Re: git: 034c0856018c - main - modules: fix freebsd32_modstat on big endian platforms

From: Jessica Clarke <jrtc27_at_freebsd.org>
Date: Fri, 07 Jul 2023 17:59:41 UTC
On 7 Jul 2023, at 05:24, Ka Ho Ng <khng@FreeBSD.org> wrote:
> 
> The branch main has been updated by khng:
> 
> URL: https://cgit.FreeBSD.org/src/commit/?id=034c0856018ccf73c0f2d6140825f3edf43f47b2
> 
> commit 034c0856018ccf73c0f2d6140825f3edf43f47b2
> Author:     Ka Ho Ng <khng@FreeBSD.org>
> AuthorDate: 2023-07-07 04:21:01 +0000
> Commit:     Ka Ho Ng <khng@FreeBSD.org>
> CommitDate: 2023-07-07 04:22:59 +0000
> 
>    modules: fix freebsd32_modstat on big endian platforms
> 
>    The layout of modspecific_t on both little endian and big endian are as
>    follows:
>    |0|1|2|3|4|5|6|7|
>    +-------+-------+
>    |uintval|       |
>    +-------+-------+
>    |ulongval       |
>    +-------+-------+
> 
>    For the following code snippet:
>            CP(mod->data, data32, longval);
>            CP(mod->data, data32, ulongval);
>    It only takes care of little endian platforms that it truncates the
>    highest 32bit automatically. However on big endian platforms it takes
>    the highest 32bit instead. This eventually returns a garbage syscall
>    number to the 32bit userland.

This fixes the case where uintval is the active member, but breaks the
case where ulongval is the active member, since it’ll take bytes 0, 1,
2 and 3 which are the high bytes for BE, not the low bytes. This is an
intrinsic issue with BE; LE is very permissive when you access the
wrong union member for different-width integer types, but BE is not and
you have to access the right one. How does userspace know which member
to access, anyway? The kernel needs to repeat that and copy the right
member based on that information, otherwise it is inherently impossible
to have both cases work on BE.

>    Since modspecific_t's usage currently is for the use of syscall modules,
>    we only initialize modspecific32_t with uintval.
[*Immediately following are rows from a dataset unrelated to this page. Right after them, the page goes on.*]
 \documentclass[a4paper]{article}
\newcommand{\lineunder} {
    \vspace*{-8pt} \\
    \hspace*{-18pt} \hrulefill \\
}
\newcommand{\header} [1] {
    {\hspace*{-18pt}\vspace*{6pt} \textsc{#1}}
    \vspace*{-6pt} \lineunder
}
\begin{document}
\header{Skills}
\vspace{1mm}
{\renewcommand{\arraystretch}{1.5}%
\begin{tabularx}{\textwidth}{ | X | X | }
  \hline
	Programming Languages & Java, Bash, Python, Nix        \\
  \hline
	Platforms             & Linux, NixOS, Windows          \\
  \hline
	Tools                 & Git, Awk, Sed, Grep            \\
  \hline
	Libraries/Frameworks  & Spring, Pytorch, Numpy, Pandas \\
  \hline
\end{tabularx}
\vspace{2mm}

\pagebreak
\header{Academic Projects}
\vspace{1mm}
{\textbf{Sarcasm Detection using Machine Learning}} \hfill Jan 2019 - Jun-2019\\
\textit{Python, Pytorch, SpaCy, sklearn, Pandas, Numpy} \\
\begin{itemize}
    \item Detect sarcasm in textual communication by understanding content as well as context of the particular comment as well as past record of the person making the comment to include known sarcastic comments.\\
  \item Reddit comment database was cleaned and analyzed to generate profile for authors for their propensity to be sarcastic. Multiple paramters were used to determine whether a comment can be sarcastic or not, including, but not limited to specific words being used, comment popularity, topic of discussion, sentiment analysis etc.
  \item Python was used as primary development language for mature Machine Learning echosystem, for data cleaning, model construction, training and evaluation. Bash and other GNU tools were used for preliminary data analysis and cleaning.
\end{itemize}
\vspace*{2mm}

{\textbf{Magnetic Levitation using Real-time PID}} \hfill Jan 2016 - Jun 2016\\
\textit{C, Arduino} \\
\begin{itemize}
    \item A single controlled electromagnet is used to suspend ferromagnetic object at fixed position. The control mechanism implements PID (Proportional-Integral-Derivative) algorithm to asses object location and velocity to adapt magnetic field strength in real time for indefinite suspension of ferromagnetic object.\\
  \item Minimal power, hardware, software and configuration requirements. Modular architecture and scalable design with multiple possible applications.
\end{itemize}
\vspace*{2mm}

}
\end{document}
Is this saying that uintval is always the active member, never
ulongval? If so, there need to be comments, both in freebsd32_modstat
to justify this and on the type to say “DO NOT USE (u)longval”,
otherwise there is a significant risk someone will start using
(u)longval and we’ll be stuck. Perhaps (u)longval should even be
renamed to be ABI-compatibility padding (and aligning).

Jess

>    Now on both BE and LE
>    64-bit platforms it always pick up the first 4 bytes.
> 
>    Sponsored by:   Juniper Networks, Inc.
>    Reviewed by:    markj
>    Differential Revision:  https://reviews.freebsd.org/D40814
>    MFC after:      1 week
> ---
> sys/kern/kern_module.c | 5 ++---
> 1 file changed, 2 insertions(+), 3 deletions(-)
> 
> diff --git a/sys/kern/kern_module.c b/sys/kern/kern_module.c
> index 40e47868481c..d4edc64a5ce4 100644
> --- a/sys/kern/kern_module.c
> +++ b/sys/kern/kern_module.c
> @@ -520,10 +520,9 @@ freebsd32_modstat(struct thread *td, struct freebsd32_modstat_args *uap)
> id = mod->id;
> refs = mod->refs;
> name = mod->name;
> - CP(mod->data, data32, intval);
> + _Static_assert(sizeof(data32) == sizeof(data32.uintval),
> +    "bad modspecific32_t size");
> CP(mod->data, data32, uintval);
> - CP(mod->data, data32, longval);
> - CP(mod->data, data32, ulongval);
> MOD_SUNLOCK;
> stat32 = uap->stat;
>